The reason Seng-ts'an is saying not to seek is because truth, or
reality, is not something objective. Truth is not something
"out there." It is not something you will find as an
object of perception or as a temporal experience. Reality is
neither inside of you nor outside of you. Both
"outside" and "inside" are not getting to the
point. They both miss the mark because outside and inside are
conceptual constructs with no inherent reality. They are simply
abstract points of reference. Even words like "you," or
"me," or "I," are nothing more than
conceptual points of reference existing only in the mind. Such
concepts may have a practical value in daily life, but when
assumed to be true they distort perception and create a virtual
reality, or what in the East is called the world of samsara.
Seng-ts'an was a wily old Zen master. He viewed things through
the eye of enlightenment and was intimately aware of how the
conditioned mind fools itself into false pursuits and blind
alleys. He knew that seeking truth, or reality, is as silly as a
dog thinking that it must chase its tail in order to attain its
tail. The dog already has full possession of its tail from the
very beginning. Besides, once the dog grasps his tail, he will
have to let go of it in order to function. So even if you were to
find the truth through grasping, you will have to let it go at
some point in order to function. But even so, any truth that is
attained through grasping is not the real truth because such a
truth would be an object and therefore not real to begin with.

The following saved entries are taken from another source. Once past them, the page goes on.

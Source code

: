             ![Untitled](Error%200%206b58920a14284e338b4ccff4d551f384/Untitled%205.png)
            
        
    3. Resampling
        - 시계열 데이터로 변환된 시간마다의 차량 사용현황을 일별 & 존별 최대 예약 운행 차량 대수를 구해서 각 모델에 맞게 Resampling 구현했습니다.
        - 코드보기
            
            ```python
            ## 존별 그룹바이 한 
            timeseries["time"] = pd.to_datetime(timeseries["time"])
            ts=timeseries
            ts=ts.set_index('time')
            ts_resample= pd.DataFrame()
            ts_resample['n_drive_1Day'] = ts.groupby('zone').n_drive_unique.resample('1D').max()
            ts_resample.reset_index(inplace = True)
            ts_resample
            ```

In order to seek, you must first have an idea, ideal, or an
image, what it is you are seeking. That idea may not even be very
conscious or clear but it must be there in order for you to seek.
Being an idea it cannot be real. That's why Seng-ts'an says
"only cease to cherish opinions." By opinions he means
ideas, ideals, beliefs, and images, as well as personal opinions.
This sounds easy but it is rarely as easy as it seems. Seng-ts'an
is not saying you should never have a thought in your head, he is
saying not to cherish the thoughts in your head. To cherish
implies an emotional attachment and holding on to. When you
cherish something, you place value on it because you think that
it is real or because it defines who you think you are. This
cherishing of thoughts and opinions is what the false self
thrives on. It is what the false self is made of. When you
realize that none of your ideas about truth are real, it is quite
a shock to your system. It is an unexpected blow to the seeker
and the seeking.
The task of any useful spiritual practice is therefore to
dismantle cherishing the thoughts, opinions, and ideas that make
up the false self, the self that is seeking. This is the true
task of both meditation and inquiry. Through meditation we can
come to see that the only thing that makes us suffer is our own
mind. Sitting quietly reveals the mind to be nothing but
conditioned thinking spontaneously arising within awareness.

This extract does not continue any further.